We don’t agree with popular press and campaigners all the time. Our material is independently researched and backed by science, not marketing. Yet popular claims can cause unnecessary worry, so here are responses to some of the criticisms. As you can well imagine, ‘criticisms’ often take a few unthinking seconds to write, whereas defending a technical analysis takes much painstaking work. Occasionally our detractors have claimed ‘professional’ authority. Our lengthy answer on chloroquine (below) is a case in point: the group of authors attacking us were either doctors or academics, each competent in their field yet, when confronted, claimed they weren’t sure which of them was “responsible for checking errors in that part”. These notes are purely for rebuttal of criticism of our work. They do not contain specific instructions on euthanasia. For more detailed answers and authoritative information, please see Five Last Acts – The Exit Path.
SALTS
Your books don’t mention salts: does this mean you are not up to date?
Whenever there is a major breakthrough we rush through an update (as we did for instance with nitrogen, and were the first to publish anywhere in the world).

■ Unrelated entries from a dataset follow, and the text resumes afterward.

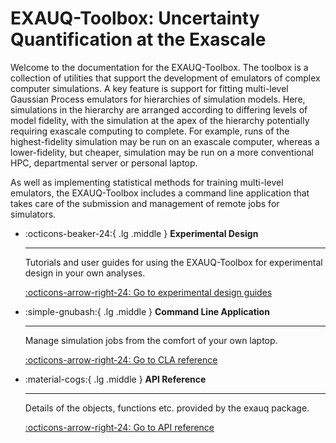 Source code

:# EXAUQ-Toolbox: Uncertainty Quantification at the Exascale

Welcome to the documentation for the EXAUQ-Toolbox. The toolbox is a collection of
utilities that support the development of emulators of complex computer simulations. A key
feature is support for fitting multi-level Gaussian Process emulators for hierarchies of
simulation models. Here, simulations in the hierarchy are arranged according to differing
levels of model fidelity, with the simulation at the apex of the hierarchy potentially
requiring exascale computing to complete. For example, runs of the highest-fidelity
simulation may be run on an exascale computer, whereas a lower-fidelity, but cheaper,
simulation may be run on a more conventional HPC, departmental server or personal laptop.

As well as implementing statistical methods for training multi-level emulators, the
EXAUQ-Toolbox includes a command line application that takes care of the submission and
management of remote jobs for simulators.


<div class="grid cards" markdown>

-   :octicons-beaker-24:{ .lg .middle } **Experimental Design**

    ---
    Tutorials and user guides for using the EXAUQ-Toolbox for experimental design
    in your own analyses.

    [:octicons-arrow-right-24: Go to experimental design guides](./designers/index.md)

-   :simple-gnubash:{ .lg .middle } **Command Line Application**

    ---

    Manage simulation jobs from the comfort of your own laptop.

    [:octicons-arrow-right-24: Go to CLA reference](./cli/index.md)

-   :material-cogs:{ .lg .middle } **API Reference**

    ---
    Details of the objects, functions etc. provided by the exauq package.

    <!-- Following is a link to fake markdown doc but it will get converted to correct html page link -->
    [:octicons-arrow-right-24: Go to API reference](./api/__init__.md)

</div> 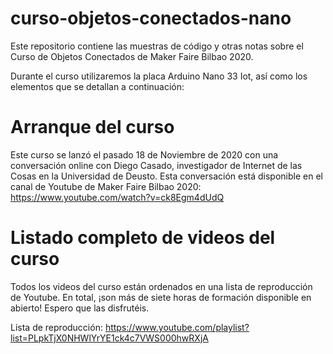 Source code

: # curso-objetos-conectados-nano
Este repositorio contiene las muestras de código y otras notas sobre el Curso de Objetos Conectados de Maker Faire Bilbao 2020.

Durante el curso utilizaremos la placa Arduino Nano 33 Iot, así como los elementos que se detallan a continuación:

# Arranque del curso
Este curso se lanzó el pasado 18 de Noviembre de 2020 con una conversación online con Diego Casado, investigador de Internet de las Cosas en la Universidad de Deusto. Esta conversación está disponible en el canal de Youtube de Maker Faire Bilbao 2020: https://www.youtube.com/watch?v=ck8Egm4dUdQ

# Listado completo de videos del curso
Todos los videos del curso están ordenados en una lista de reproducción de Youtube. En total, ¡son más de siete horas de formación disponible en abierto! Espero que las disfrutéis. 

Lista de reproducción: https://www.youtube.com/playlist?list=PLpkTjX0NHWlYrYE1ck4c7VWS000hwRXjA

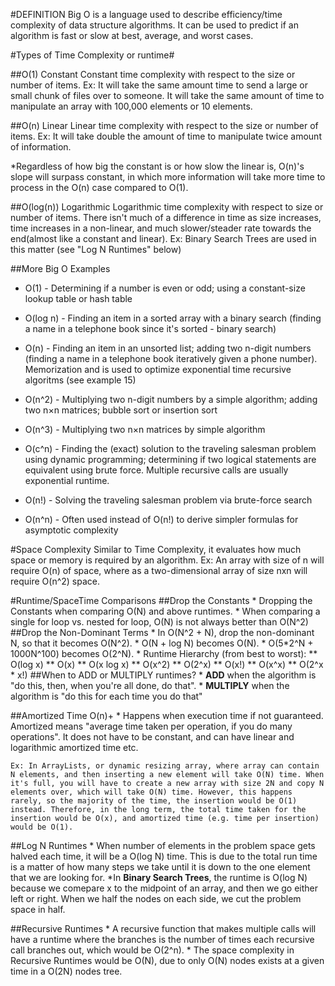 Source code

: #DEFINITION
Big O is a language used to describe efficiency/time complexity of data structure algorithms. It can be used to predict if an algorithm is fast or slow at best, average, and worst cases.

#Types of Time Complexity or runtime#

##O(1) Constant
Constant time complexity with respect to the size or number of items. 
Ex: It will take the same amount time to send a large or small chunk of files over to someone. It will take the same amount of time to manipulate an array with 100,000 elements or 10 elements.

##O(n) Linear
Linear time complexity with respect to the size or number of items.
Ex: It will take double the amount of time to manipulate twice amount of information.

*Regardless of how big the constant is or how slow the linear is, O(n)'s slope will surpass constant, in which more information will take more time to process in the O(n) case compared to O(1).

##O(log(n)) Logarithmic
Logarithmic time complexity with respect to size or number of items. 
There isn't much of a difference in time as size increases, time increases in a non-linear, and much slower/steader rate towards the end(almost like a constant and linear). 
Ex: Binary Search Trees are used in this matter (see "Log N Runtimes" below)

##More Big O Examples
* O(1) - Determining if a number is even or odd; using a constant-size lookup table or hash table

* O(log n) - Finding an item in a sorted array with a binary search (finding a name in a telephone book since it's sorted - binary search)

* O(n) - Finding an item in an unsorted list; adding two n-digit numbers (finding a name in a telephone book iteratively given a phone number). Memorization and is used to optimize exponential time recursive algoritms (see example 15)

* O(n^2) - Multiplying two n-digit numbers by a simple algorithm; adding two n×n matrices; bubble sort or insertion sort

* O(n^3) - Multiplying two n×n matrices by simple algorithm

* O(c^n) - Finding the (exact) solution to the traveling salesman problem using dynamic programming; determining if two logical statements are equivalent using brute force. Multiple recursive calls are usually exponential runtime.

* O(n!) - Solving the traveling salesman problem via brute-force search

* O(n^n) - Often used instead of O(n!) to derive simpler formulas for asymptotic complexity

#Space Complexity
Similar to Time Complexity, it evaluates how much space or memory is required by an algorithm.
Ex: An array with size of n will require O(n) of space, where as a two-dimensional array of size nxn will require O(n^2) space.

#Runtime/SpaceTime Comparisons
##Drop the Constants
    * Dropping the Constants when comparing O(N) and above runtimes. 
    * When comparing a single for loop vs. nested for loop, O(N) is not always better than O(N^2)
##Drop the Non-Dominant Terms
    * In O(N^2 + N), drop the non-dominant N, so that it becomes O(N^2).
    * O(N + log N) becomes O(N).
    * O(5*2^N + 1000N^100) becomes O(2^N).
    * Runtime Hierarchy (from best to worst): 
        ** O(log x)
        ** O(x)
        ** O(x log x)
        ** O(x^2)
        ** O(2^x)
        ** O(x!)
        ** O(x^x)
        ** O(2^x * x!)
##When to ADD or MULTIPLY runtimes?
    * __ADD__ when the algorithm is "do this, then, when you're all done, do that".
    * __MULTIPLY__ when the algorithm is "do this for each time you do that"


##Amortized Time O(n)+
    * Happens when execution time if not guaranteed. Amortized means "average time taken per operation, if you do many operations". It does not have to be constant, and can have linear and logarithmic amortized time etc.
    
    Ex: In ArrayLists, or dynamic resizing array, where array can contain N elements, and then inserting a new element will take O(N) time. When it's full, you will have to create a new array with size 2N and copy N elements over, which will take O(N) time. However, this happens rarely, so the majority of the time, the insertion would be O(1) instead. Therefore, in the long term, the total time taken for the insertion would be O(x), and amortized time (e.g. time per insertion) would be O(1).

##Log N Runtimes
    * When number of elements in the problem space gets halved each time, it will be a O(log N) time. This is due to the total run time is a matter of how many steps we take until it is down to the one element that we are looking for.
    *In __Binary Search Trees__, the runtime is O(log N) because we comepare x to the midpoint of an array, and then we go either left or right. When we half the nodes on each side, we cut the problem space in half. 

##Recursive Runtimes
    * A recursive function that makes multiple calls will have a runtime where the branches is the number of times each recursive call branches out, which would be O(2^n).
    * The space complexity in Recursive Runtimes would be O(N), due to only O(N) nodes exists at a given time in a O(2N) nodes tree.



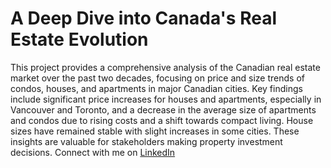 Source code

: # A Deep Dive into Canada's Real Estate Evolution

This project provides a comprehensive analysis of the Canadian real estate market over the past two decades, focusing on price and size trends of condos, houses, and apartments in major Canadian cities. Key findings include significant price increases for houses and apartments, especially in Vancouver and Toronto, and a decrease in the average size of apartments and condos due to rising costs and a shift towards compact living. House sizes have remained stable with slight increases in some cities. These insights are valuable for stakeholders making property investment decisions. Connect with me on <a href="https://www.linkedin.com/in/sanket-ruia/">LinkedIn</a>
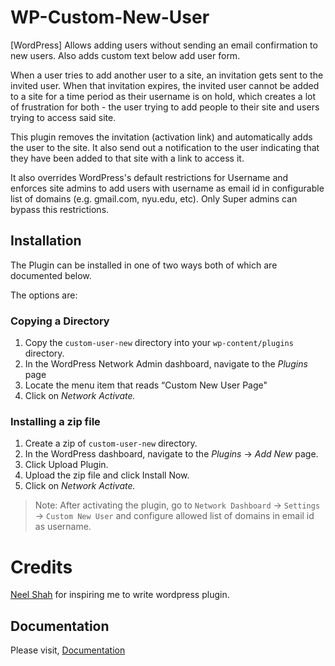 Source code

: # WP-Custom-New-User
[WordPress] Allows adding users without sending an email confirmation to new users. Also adds custom text below add user form.

When a user tries to add another user to a site, an invitation gets sent to the invited user. When that invitation expires, the invited user cannot be added to a site for a time period as their username is on hold, which creates a lot of frustration for both - the user trying to add people to their site and users trying to access said site.

This plugin removes the invitation (activation link) and automatically adds the user to the site. It also send out a notification to the user indicating that they have been added to that site with a link to access it. 

It also overrides WordPress's default restrictions for Username and enforces site admins to add users with username as email id in configurable list of domains (e.g. gmail.com, nyu.edu, etc). Only Super admins can bypass this restrictions.


## Installation

The Plugin can be installed in one of two ways both of which are documented below. 

The options are:

### Copying a Directory

1. Copy the `custom-user-new` directory into your `wp-content/plugins` directory.
2. In the WordPress Network Admin dashboard, navigate to the *Plugins* page
3. Locate the menu item that reads “Custom New User Page"
4. Click on *Network Activate.*

### Installing a zip file

1. Create a zip of `custom-user-new` directory.
2. In the WordPress dashboard, navigate to the *Plugins* -> *Add New* page.
3. Click Upload Plugin.
4. Upload the zip file and click Install Now.
5. Click on *Network Activate.*

> Note: After activating the plugin, go to `Network Dashboard` -> `Settings` -> `Custom New User` and configure allowed list of domains in email id as username.

# Credits
[Neel Shah](shah.neel@nyu.edu) for inspiring me to write wordpress plugin.

## Documentation

Please visit, [Documentation](http://sanghviharshit.github.io/WP-Custom-New-User/doc)
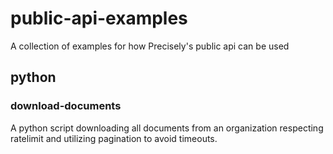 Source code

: # public-api-examples
A collection of examples for how Precisely's public api can be used

## python

### download-documents

A python script downloading all documents from an organization respecting ratelimit and utilizing pagination to avoid timeouts.

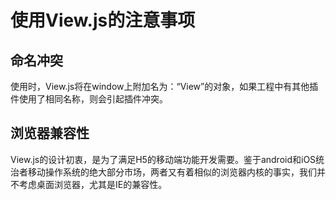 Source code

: # 使用View.js的注意事项

## 命名冲突

使用时，View.js将在window上附加名为：“View”的对象，如果工程中有其他插件使用了相同名称，则会引起插件冲突。

## 浏览器兼容性

View.js的设计初衷，是为了满足H5的移动端功能开发需要。鉴于android和iOS统治者移动操作系统的绝大部分市场，两者又有着相似的浏览器内核的事实，我们并不考虑桌面浏览器，尤其是IE的兼容性。

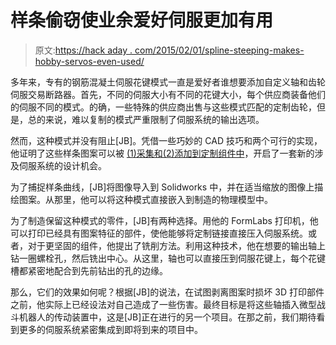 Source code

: # 样条偷窃使业余爱好伺服更加有用

> 原文:[https://hack aday . com/2015/02/01/spline-steeping-makes-hobby-servos-even-used/](https://hackaday.com/2015/02/01/spline-thieving-makes-hobby-servos-even-more-useful/)

多年来，专有的钢筋混凝土伺服花键模式一直是爱好者谁想要添加自定义轴和齿轮伺服交易断路器。首先，不同的伺服大小有不同的花键大小，每个供应商装备他们的伺服不同的模式。的确，一些特殊的供应商出售与这些模式匹配的定制齿轮，但是，总的来说，难以复制的模式严重限制了伺服系统的输出选项。

然而，这种模式并没有阻止[JB]。凭借一些巧妙的 CAD 技巧和两个可行的实现，他证明了这些样条图案可以被 [(1)采集和(2)添加到定制组件中](http://projectsbyjb.blogspot.com/2014/11/servo-spline-adapters.html)，开启了一套新的涉及伺服系统的设计机会。

为了捕捉样条曲线，[JB]将图像导入到 Solidworks 中，并在适当缩放的图像上描绘图案。从那里，他可以将这种模式直接嵌入到制造的物理模型中。

为了制造保留这种模式的零件，[JB]有两种选择。用他的 FormLabs 打印机，他可以打印已经具有图案特征的部件，使他能够将定制链接直接压入伺服系统。或者，对于更坚固的组件，他提出了铣削方法。利用这种技术，他在想要的输出轴上钻一圈螺栓孔，然后铣出中心。从这里，轴也可以直接压到伺服花键上，每个花键槽都紧密地配合到先前钻出的孔的边缘。

那么，它们的效果如何呢？根据[JB]的说法，在试图剥离图案时损坏 3D 打印部件之前，他实际上已经设法对自己造成了一些伤害。最终目标是将这些轴插入微型战斗机器人的传动装置中，这是[JB]正在进行的另一个项目。在那之前，我们期待看到更多的伺服系统紧密集成到即将到来的项目中。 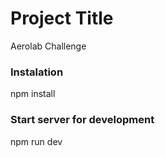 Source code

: # Project Title

Aerolab Challenge 

### Instalation 

npm install

### Start server for development

npm run dev


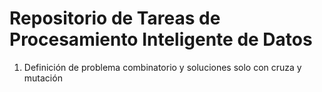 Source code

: # Repositorio de Tareas de Procesamiento Inteligente de Datos
1. Definición de problema combinatorio y soluciones solo con cruza y mutación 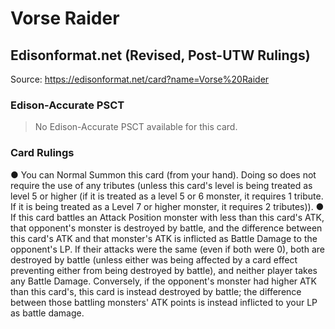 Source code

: # Vorse Raider

## Edisonformat.net (Revised, Post-UTW Rulings)

Source: https://edisonformat.net/card?name=Vorse%20Raider

### Edison-Accurate PSCT

> No Edison-Accurate PSCT available for this card.

### Card Rulings

● You can Normal Summon this card (from your hand). Doing so does not require the use of any tributes (unless this card's level is being treated as level 5 or higher (if it is treated as a level 5 or 6 monster, it requires 1 tribute. If it is being treated as a Level 7 or higher monster, it requires 2 tributes)).
● If this card battles an Attack Position monster with less than this card's ATK, that opponent's monster is destroyed by battle, and the difference between this card's ATK and that monster's ATK is inflicted as Battle Damage to the opponent's LP. If their attacks were the same (even if both were 0), both are destroyed by battle (unless either was being affected by a card effect preventing either from being destroyed by battle), and neither player takes any Battle Damage. Conversely, if the opponent's monster had higher ATK than this card's, this card is instead destroyed by battle; the difference between those battling monsters' ATK points is instead inflicted to your LP as battle damage.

We focus chiefly on methods that are reliable, peaceful and don’t go rapidly out of date. Salts have offered a peaceful death for some people — some of these have been accompanied — but their effects seem unpredictable and may involve worrying periods of confusion or other symptoms. Some right-to-die proponents are against them. The chief proponent in favour of them has altered recommendations on them several times, increasing suggested doses by more than 100% and adding multiple other drugs to be combined. Additionally, authorities are attempting to stop supplies reaching individuals (as opposed to businesses) or making house calls to purchasers. Much as we applaud the pioneering of ‘new’ methods, the data on salts is insufficient we feel to form a fixed opinion on their suitability for self-euthanasia. For these many reasons we suggest extreme caution.
COMPRESSION
I’ve read different figures to the ones you quote for compression of the trachea (windpipe) or the arteries. Does this mean that your figures are wrong?
Standardised figures are listed in physiology textbooks and elsewhere as a benchmark, much like toxicology manuals list a ‘lethal dose’ when, from a protective point of view, they mean “may be lethal”: which is not the same as “will be lethal”!
The truth is that the effect of pressure on the neck varies immensely from one individual to another. A young, healthy person will be able to take far more pressure than an elderly frail person. We noticed this in group role-plays in safe workshops across the country. No painless method of self-euthanasia involves compressing the trachea: that would be very painful. We quote figures in order to show the proportionate pressure between compressing veins, arteries and the windpipe as the difference is considerable, whether with a young or an elderly person. This is to indicate that the necessary pressure is far below that required to cause pain.
Some other objections to the compression method are also answered in Five Last Acts – The Exit Path. While disagreements about Salts are merely a matter of opinion based on the evidence, criticisms of our work on other methods has in all cases so far been due to a failure to understand the evidence itself, or technical oversights leading to wrong conclusions, sometimes even by other researchers.
THE READING LEVEL
Some of the book seems to use complex medical terms…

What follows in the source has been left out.